Posts Tagged With: Snacks

Snacks 2.0: Bytes not bites

Lee LaGlitzer. Flickr. December 18, 2008.

Lee LaGlitzer. Flickr. December 18, 2008.

For many of us today, cookies are the identifiers left on our computers by the web sites we visit.  Unlike grandmother’s brownies or dad’s scones, they are hidden and questionable gifts.  The soft sweetness of these treats has become subject to greater scrutiny since grandmother’s youth, though.  Despite carob powder, honey, and whole wheat flour, there’s now concern about calories, saturated fats, and glucose.  Purchased, packaged cookies must have detailed labels of their ingredients, portions, and calorie counts.  Like digital cookies, they are now viewed with suspicion rather than smiles.

Will apples, pretzels, and nuts be not only the preferred, but also the required snacks of the future?  The absence of cookie jars from contemporary kitchen counters, homemade chocolate chip cookies from grade school bag lunches, and macaroons from the dinner table may be popularly attributed to the demands of paid work on parents’ time.  An inventory of kitchen cabinets, pantries, and grocery lists is required to test this hypothesis.  Further investigation of grocery receipts and glove compartments may be necessary.  Perhaps, cellophane packages of sandwich cookies, cardboard boxes of ginger snaps, and waxy bakery bags of sugar cookies are now reduced to guilty impulse purchases.  That is, they are plunked into a shopping cart only under the duress of a whining toddler or hungry adult.  Eaten quickly and surreptitiously in the car, the only remains are a few indistinguishable crumbs.

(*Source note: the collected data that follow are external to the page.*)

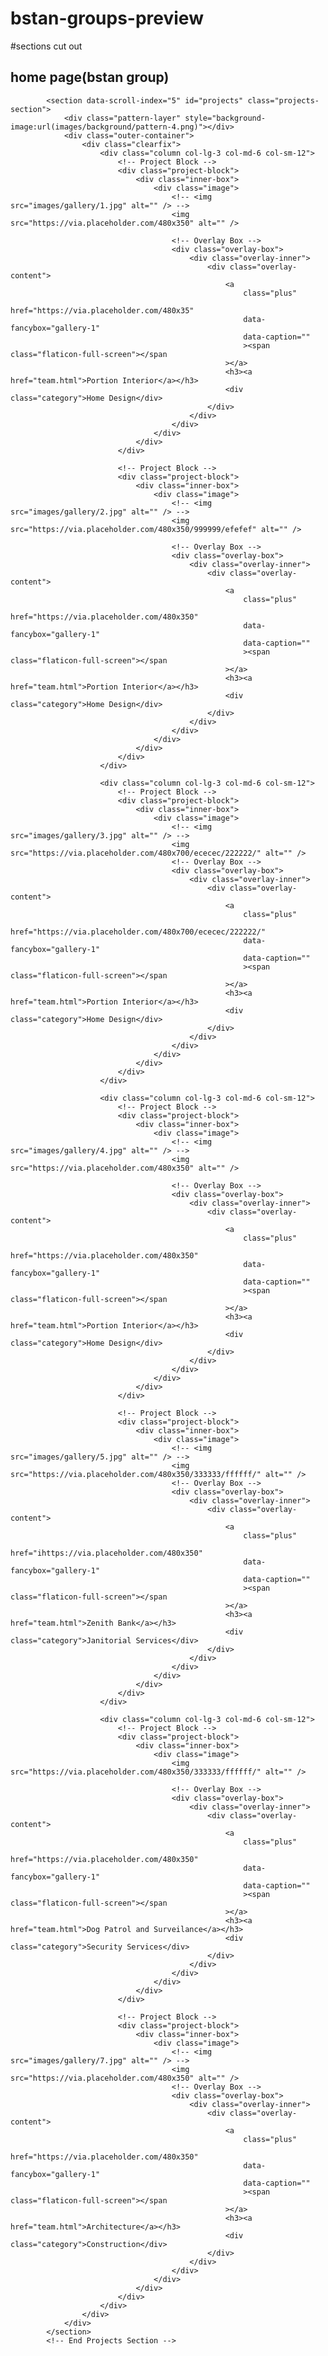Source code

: # bstan-groups-preview

#sections cut out

## home page(bstan group)

<!-- Projects Section -->

    		<section data-scroll-index="5" id="projects" class="projects-section">
    			<div class="pattern-layer" style="background-image:url(images/background/pattern-4.png)"></div>
    			<div class="outer-container">
    				<div class="clearfix">
    					<div class="column col-lg-3 col-md-6 col-sm-12">
    						<!-- Project Block -->
    						<div class="project-block">
    							<div class="inner-box">
    								<div class="image">
    									<!-- <img src="images/gallery/1.jpg" alt="" /> -->
    									<img src="https://via.placeholder.com/480x350" alt="" />

    									<!-- Overlay Box -->
    									<div class="overlay-box">
    										<div class="overlay-inner">
    											<div class="overlay-content">
    												<a
    													class="plus"
    													href="https://via.placeholder.com/480x35"
    													data-fancybox="gallery-1"
    													data-caption=""
    													><span class="flaticon-full-screen"></span
    												></a>
    												<h3><a href="team.html">Portion Interior</a></h3>
    												<div class="category">Home Design</div>
    											</div>
    										</div>
    									</div>
    								</div>
    							</div>
    						</div>

    						<!-- Project Block -->
    						<div class="project-block">
    							<div class="inner-box">
    								<div class="image">
    									<!-- <img src="images/gallery/2.jpg" alt="" /> -->
    									<img src="https://via.placeholder.com/480x350/999999/efefef" alt="" />

    									<!-- Overlay Box -->
    									<div class="overlay-box">
    										<div class="overlay-inner">
    											<div class="overlay-content">
    												<a
    													class="plus"
    													href="https://via.placeholder.com/480x350"
    													data-fancybox="gallery-1"
    													data-caption=""
    													><span class="flaticon-full-screen"></span
    												></a>
    												<h3><a href="team.html">Portion Interior</a></h3>
    												<div class="category">Home Design</div>
    											</div>
    										</div>
    									</div>
    								</div>
    							</div>
    						</div>
    					</div>

    					<div class="column col-lg-3 col-md-6 col-sm-12">
    						<!-- Project Block -->
    						<div class="project-block">
    							<div class="inner-box">
    								<div class="image">
    									<!-- <img src="images/gallery/3.jpg" alt="" /> -->
    									<img src="https://via.placeholder.com/480x700/ececec/222222/" alt="" />
    									<!-- Overlay Box -->
    									<div class="overlay-box">
    										<div class="overlay-inner">
    											<div class="overlay-content">
    												<a
    													class="plus"
    													href="https://via.placeholder.com/480x700/ececec/222222/"
    													data-fancybox="gallery-1"
    													data-caption=""
    													><span class="flaticon-full-screen"></span
    												></a>
    												<h3><a href="team.html">Portion Interior</a></h3>
    												<div class="category">Home Design</div>
    											</div>
    										</div>
    									</div>
    								</div>
    							</div>
    						</div>
    					</div>

    					<div class="column col-lg-3 col-md-6 col-sm-12">
    						<!-- Project Block -->
    						<div class="project-block">
    							<div class="inner-box">
    								<div class="image">
    									<!-- <img src="images/gallery/4.jpg" alt="" /> -->
    									<img src="https://via.placeholder.com/480x350" alt="" />

    									<!-- Overlay Box -->
    									<div class="overlay-box">
    										<div class="overlay-inner">
    											<div class="overlay-content">
    												<a
    													class="plus"
    													href="https://via.placeholder.com/480x350"
    													data-fancybox="gallery-1"
    													data-caption=""
    													><span class="flaticon-full-screen"></span
    												></a>
    												<h3><a href="team.html">Portion Interior</a></h3>
    												<div class="category">Home Design</div>
    											</div>
    										</div>
    									</div>
    								</div>
    							</div>
    						</div>

    						<!-- Project Block -->
    						<div class="project-block">
    							<div class="inner-box">
    								<div class="image">
    									<!-- <img src="images/gallery/5.jpg" alt="" /> -->
    									<img src="https://via.placeholder.com/480x350/333333/ffffff/" alt="" />
    									<!-- Overlay Box -->
    									<div class="overlay-box">
    										<div class="overlay-inner">
    											<div class="overlay-content">
    												<a
    													class="plus"
    													href="ihttps://via.placeholder.com/480x350"
    													data-fancybox="gallery-1"
    													data-caption=""
    													><span class="flaticon-full-screen"></span
    												></a>
    												<h3><a href="team.html">Zenith Bank</a></h3>
    												<div class="category">Janitorial Services</div>
    											</div>
    										</div>
    									</div>
    								</div>
    							</div>
    						</div>
    					</div>

    					<div class="column col-lg-3 col-md-6 col-sm-12">
    						<!-- Project Block -->
    						<div class="project-block">
    							<div class="inner-box">
    								<div class="image">
    									<img src="https://via.placeholder.com/480x350/333333/ffffff/" alt="" />

    									<!-- Overlay Box -->
    									<div class="overlay-box">
    										<div class="overlay-inner">
    											<div class="overlay-content">
    												<a
    													class="plus"
    													href="https://via.placeholder.com/480x350"
    													data-fancybox="gallery-1"
    													data-caption=""
    													><span class="flaticon-full-screen"></span
    												></a>
    												<h3><a href="team.html">Dog Patrol and Surveilance</a></h3>
    												<div class="category">Security Services</div>
    											</div>
    										</div>
    									</div>
    								</div>
    							</div>
    						</div>

    						<!-- Project Block -->
    						<div class="project-block">
    							<div class="inner-box">
    								<div class="image">
    									<!-- <img src="images/gallery/7.jpg" alt="" /> -->
    									<img src="https://via.placeholder.com/480x350" alt="" />
    									<!-- Overlay Box -->
    									<div class="overlay-box">
    										<div class="overlay-inner">
    											<div class="overlay-content">
    												<a
    													class="plus"
    													href="https://via.placeholder.com/480x350"
    													data-fancybox="gallery-1"
    													data-caption=""
    													><span class="flaticon-full-screen"></span
    												></a>
    												<h3><a href="team.html">Architecture</a></h3>
    												<div class="category">Construction</div>
    											</div>
    										</div>
    									</div>
    								</div>
    							</div>
    						</div>
    					</div>
    				</div>
    			</div>
    		</section>
    		<!-- End Projects Section -->
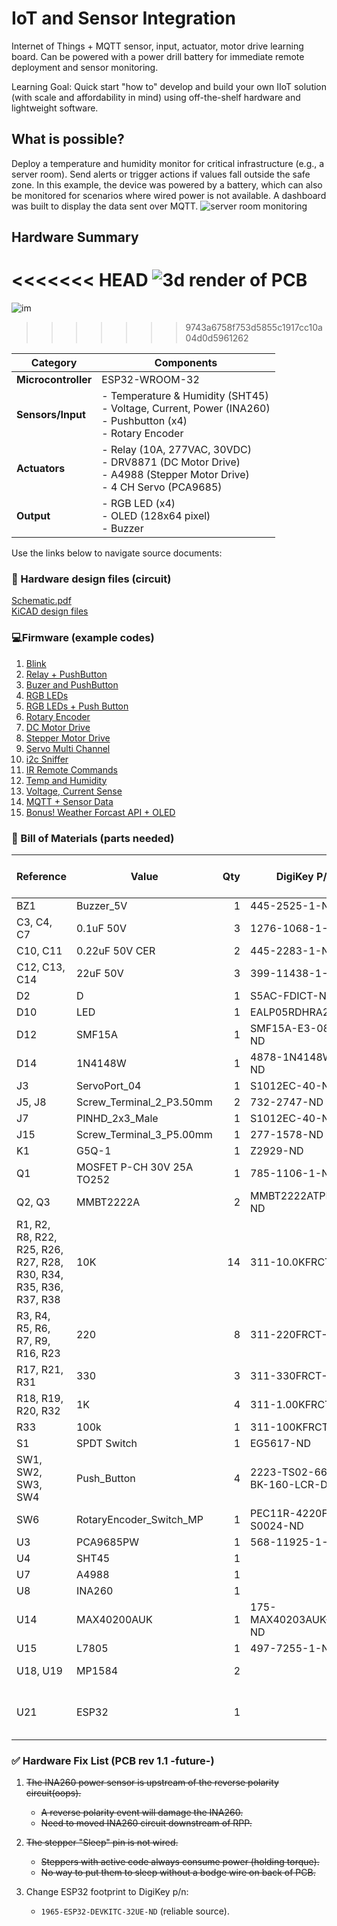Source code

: # IoT and Sensor Integration

Internet of Things + MQTT sensor, input, actuator, motor drive learning board. Can be powered with a power drill battery for immediate remote deployment and sensor monitoring.

Learning Goal: Quick start "how to" develop and build your own IIoT solution (with scale and affordability in mind) using off-the-shelf hardware and lightweight software.

## What is possible? ##
Deploy a temperature and humidity monitor for critical infrastructure (e.g., a server room). Send alerts or trigger actions if values fall outside the safe zone. In this example, the device was powered by a battery, which can also be monitored for scenarios where wired power is not available. A dashboard was built to display the data sent over MQTT.
![server room monitoring](../files/server_room_temp_battery_24hr.png)


## Hardware Summary
<<<<<<< HEAD
![3d render of PCB](../files/3Drender_iot_playground_pcb.PNG)
=======
![im](../files/3Drender_iot_playground_pcb.PNG)
>>>>>>> 9743a6758f753d5855c1917cc10a04d0d5961262



| Category       | Components                                                                 |
|----------------|----------------------------------------------------------------------------|
| **Microcontroller** | ESP32-WROOM-32                                                           |
| **Sensors/Input**         | - Temperature & Humidity (SHT45) <br> - Voltage, Current, Power (INA260) <br> - Pushbutton (x4) <br> - Rotary Encoder |
| **Actuators**       | - Relay (10A, 277VAC, 30VDC) <br> - DRV8871 (DC Motor Drive) <br> - A4988 (Stepper Motor Drive) <br> - 4 CH Servo (PCA9685) |
| **Output**          | - RGB LED (x4) <br> - OLED (128x64 pixel) <br> - Buzzer |

Use the links below to navigate source documents:

### 🔧 Hardware design files (circuit)
[Schematic.pdf](https://github.com/retrobuiltRyan/ESP32_IoT_PlayGND/blob/main/IoT%20PlayGND%20v1.1%20schematic.pdf)\
[KiCAD design files](https://github.com/retrobuiltRyan/ESP32_IoT_PlayGND)


### 💻Firmware (example codes)

1. [Blink](https://github.com/retrobuiltRyan/ESP32_IoT_PlayGND/blob/main/01_esp32_iot_plygnd_blink_gpio23.txt)
2. [Relay + PushButton](https://github.com/retrobuiltRyan/ESP32_IoT_PlayGND/blob/main/02_esp32_iot_playgnd_relay_pushbutton.txt)
3. [Buzer and PushButton](https://github.com/retrobuiltRyan/ESP32_IoT_PlayGND/blob/main/03_esp32_iot_playgnd_buzzer_pushbuttons.txt)
4. [RGB LEDs](https://github.com/retrobuiltRyan/ESP32_IoT_PlayGND/blob/main/04_esp32_iot_playgnd_neopixel.txt)
5. [RGB LEDs + Push Button](https://github.com/retrobuiltRyan/ESP32_IoT_PlayGND/blob/main/05_esp32_iot_playgnd_rgb_led_pushbuttons.txt)
6. [Rotary Encoder](https://github.com/retrobuiltRyan/ESP32_IoT_PlayGND/blob/main/06_esp32_iot_playgnd_rotary_encoder_neopixels.txt)
7. [DC Motor Drive](https://github.com/retrobuiltRyan/ESP32_IoT_PlayGND/blob/main/07_esp32_iot_playgnd_drv8871_dc_drive_pushbuttons.txt)
8. [Stepper Motor Drive](https://github.com/retrobuiltRyan/ESP32_IoT_PlayGND/blob/main/08_esp32_iot_playgnd_a4988_stepper_driver_pushbuttons.txt)
9. [Servo Multi Channel](https://github.com/retrobuiltRyan/ESP32_IoT_PlayGND/blob/main/09_esp32_iot_playgnd_pca9685_servo90.txt)
10. [i2c Sniffer](https://github.com/retrobuiltRyan/ESP32_IoT_PlayGND/blob/main/10_esp32_iot_playgnd_i2c_sniffer.txt)
11. [IR Remote Commands](https://github.com/retrobuiltRyan/ESP32_IoT_PlayGND/blob/main/11_esp32_iot_playgnd_ir_remote_oled.txt)
12. [Temp and Humidity](https://github.com/retrobuiltRyan/ESP32_IoT_PlayGND/blob/main/12_esp32_iot_playgnd_sht45_temp_humidity.txt)
13. [Voltage, Current Sense](https://github.com/retrobuiltRyan/ESP32_IoT_PlayGND/blob/main/13_esp32_iot_playgnd_ina260_vi_pwr_monitor.txt)
14. [MQTT + Sensor Data](https://github.com/retrobuiltRyan/ESP32_IoT_PlayGND/blob/main/14_esp32_iot_playgnd_mqtt_oled.txt)
15. [Bonus! Weather Forcast API + OLED](https://github.com/retrobuiltRyan/ESP32_IoT_PlayGND/blob/main/15_esp32_iot_playgnd_weather_forecast_api_oled.txt)

### 📃 Bill of Materials (parts needed)

| Reference                                                                 | Value                   | Qty | DigiKey P/N                     | Adafruit P/N | AliExpress / Amazon Link                                                                 |
|---------------------------------------------------------------------------|-------------------------|----:|---------------------------------|--------------|------------------------------------------------------------------------------------------|
| BZ1                                                                       | Buzzer_5V               |   1 | 445-2525-1-ND                   |              |                                                                                          |
| C3, C4, C7                                                                | 0.1uF 50V               |   3 | 1276-1068-1-ND                  |              |                                                                                          |
| C10, C11                                                                  | 0.22uF 50V CER          |   2 | 445-2283-1-ND                   |              |                                                                                          |
| C12, C13, C14                                                             | 22uF 50V                |   3 | 399-11438-1-ND                  |              |                                                                                          |
| D2                                                                        | D                       |   1 | S5AC-FDICT-ND                   |              |                                                                                          |
| D10                                                                       | LED                     |   1 | EALP05RDHRA2-ND                 |              |                                                                                          |
| D12                                                                       | SMF15A                  |   1 | SMF15A-E3-08CT-ND               |              |                                                                                          |
| D14                                                                       | 1N4148W                 |   1 | 4878-1N4148WCT-ND               |              |                                                                                          |
| J3                                                                        | ServoPort_04            |   1 | S1012EC-40-ND                   |              |                                                                                          |
| J5, J8                                                                    | Screw_Terminal_2_P3.50mm|   2 | 732-2747-ND                     |              |                                                                                          |
| J7                                                                        | PINHD_2x3_Male          |   1 | S1012EC-40-ND                   |              |                                                                                          |
| J15                                                                       | Screw_Terminal_3_P5.00mm|   1 | 277-1578-ND                     |              |                                                                                          |
| K1                                                                        | G5Q-1                   |   1 | Z2929-ND                        |              |                                                                                          |
| Q1                                                                        | MOSFET P-CH 30V 25A TO252|  1 | 785-1106-1-ND                   |              |                                                                                          |
| Q2, Q3                                                                    | MMBT2222A               |   2 | MMBT2222ATPMSCT-ND              |              |                                                                                          |
| R1, R2, R8, R22, R25, R26, R27, R28, R30, R34, R35, R36, R37, R38         | 10K                     |  14 | 311-10.0KFRCT-ND                |              |                                                                                          |
| R3, R4, R5, R6, R7, R9, R16, R23                                          | 220                     |   8 | 311-220FRCT-ND                  |              |                                                                                          |
| R17, R21, R31                                                             | 330                     |   3 | 311-330FRCT-ND                  |              |                                                                                          |
| R18, R19, R20, R32                                                        | 1K                      |   4 | 311-1.00KFRCT-ND                |              |                                                                                          |
| R33                                                                       | 100k                    |   1 | 311-100KFRCT-ND                 |              |                                                                                          |
| S1                                                                        | SPDT Switch             |   1 | EG5617-ND                       |              |                                                                                          |
| SW1, SW2, SW3, SW4                                                        | Push_Button             |   4 | 2223-TS02-66-60-BK-160-LCR-D-ND |              |                                                                                          |
| SW6                                                                       | RotaryEncoder_Switch_MP |   1 | PEC11R-4220F-S0024-ND           |              |                                                                                          |
| U3                                                                        | PCA9685PW               |   1 | 568-11925-1-ND                  |              |                                                                                          |
| U4                                                                        | SHT45                   |   1 |                                 | 6174         |                                                                                          |
| U7                                                                        | A4988                   |   1 |                                 | 6109         |                                                                                          |
| U8                                                                        | INA260                  |   1 |                                 | 4226         |                                                                                          |
| U14                                                                       | MAX40200AUK             |   1 | 175-MAX40203AUK+TCT-ND          |              |                                                                                          |
| U15                                                                       | L7805                   |   1 | 497-7255-1-ND                   |              |                                                                                          |
| U18, U19                                                                  | MP1584                  |   2 |                                 |              | [AliExpress Link](https://www.aliexpress.us/item/3256806890547813.html)                  |
| U21                                                                       | ESP32                   |   1 |                                 |              | [Amazon Link](https://www.amazon.com/gp/product/B0D8Q8XFRK/) _(beware pinout)_            |

### ✅ Hardware Fix List (PCB rev 1.1 -future-)

1. ~~The INA260 power sensor is upstream of the reverse polarity circuit(oops).~~  
   - ~~A reverse polarity event will damage the INA260.~~
   - ~~Need to moved INA260 circuit downstream of RPP.~~

2. ~~The stepper "Sleep" pin is not wired.~~
   - ~~Steppers with active code always consume power (holding torque).~~  
   - ~~No way to put them to sleep without a bodge wire on back of PCB.~~ 

3. Change ESP32 footprint to DigiKey p/n:  
   - `1965-ESP32-DEVKITC-32UE-ND` (reliable source).  
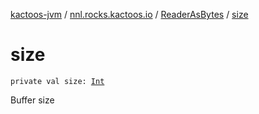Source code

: [kactoos-jvm](../../index.md) / [nnl.rocks.kactoos.io](../index.md) / [ReaderAsBytes](index.md) / [size](./size.md)

# size

`private val size: `[`Int`](https://kotlinlang.org/api/latest/jvm/stdlib/kotlin/-int/index.html)

Buffer size

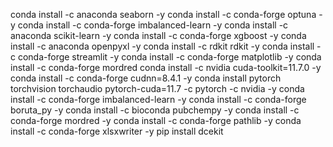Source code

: conda install -c anaconda seaborn -y
conda install -c conda-forge optuna -y
conda install -c conda-forge imbalanced-learn -y
conda install -c anaconda scikit-learn -y
conda install -c conda-forge xgboost -y
conda install -c anaconda openpyxl -y
conda install -c rdkit rdkit -y
conda install -c conda-forge streamlit -y
conda install -c conda-forge matplotlib -y
conda install -c conda-forge mordred
conda install -c nvidia cuda-toolkit=11.7.0 -y
conda install -c conda-forge cudnn=8.4.1 -y
conda install pytorch torchvision torchaudio pytorch-cuda=11.7 -c pytorch -c nvidia -y
conda install -c conda-forge imbalanced-learn -y
conda install -c conda-forge boruta_py -y
conda install -c bioconda pubchempy -y
conda install -c conda-forge mordred -y
conda install -c conda-forge pathlib -y
conda install -c conda-forge xlsxwriter -y
pip install dcekit
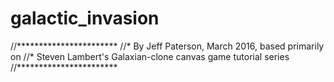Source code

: # galactic_invasion

//***********************
//* By Jeff Paterson, March 2016, based primarily on
//* Steven Lambert's Galaxian-clone canvas game tutorial series
//***********************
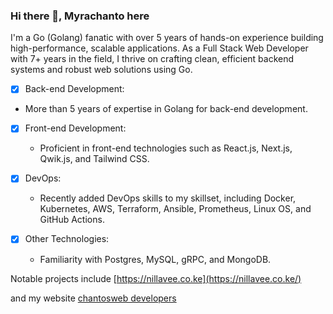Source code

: ### Hi there 👋, Myrachanto here

I'm a Go (Golang) fanatic with over 5 years of hands-on experience building high-performance, scalable applications. As a Full Stack Web Developer with 7+ years in the field, I thrive on crafting clean, efficient backend systems and robust web solutions using Go.

- [x]  Back-end Development:
  - More than 5 years of expertise in Golang for back-end development.
  
- [x] Front-end Development:
    - Proficient in front-end technologies such as React.js, Next.js, Qwik.js, and Tailwind CSS.
  
- [x] DevOps:
   - Recently added DevOps skills to my skillset, including Docker, Kubernetes, AWS, Terraform, Ansible, Prometheus, Linux OS, and GitHub Actions.
  
- [x] Other Technologies:
  - Familiarity with Postgres, MySQL, gRPC, and MongoDB.

Notable projects include [https://nillavee.co.ke](https://nillavee.co.ke/)

and my website [chantosweb developers](https://www.chantosweb.com/)
<!--
[![My Skills](https://skills.thijs.gg/icons?i=go,qwikjs,nodejs,react,solidjs,postgres,mysql,mongodb,docker,kubernetes,AWS,terrafor,&theme=light)](https://skills.thijs.gg)

**myrachanto/myrachanto** is a ✨ _special_ ✨ repository because its `README.md` (this file) appears on your GitHub profile.

Here are some ideas to get you started:

- 🔭 I’m currently working on ...
- 🌱 I’m currently learning ...
- 👯 I’m looking to collaborate on ...
- 🤔 I’m looking for help with ...
- 💬 Ask me about ...
- 📫 How to reach me: ...
- 😄 Pronouns: ...
- ⚡ Fun fact: ...
-->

Although the ample variety and number of colorful packages in the cookie aisle at the local mega food mart belies these concerns, consider the strident advertising of their manufacturers.  If we increasingly ignore their saccharine flavor innovations, discounts, and reduced calorie counts, we may become slimmer and healthier.  Our culture, though, will have to change some cherished rituals.  Will auntie dole out boxes of raisins rather than oatmeal cookies for good behavior?  Will the local bakery specialize in vanilla biscotti and peanut butter bread sticks rather than snickerdoodles?  Will Santa Claus have to share Rudolph’s carrot and celery sticks?  Like cell phone manners and texting slang, the future is ours to embroider.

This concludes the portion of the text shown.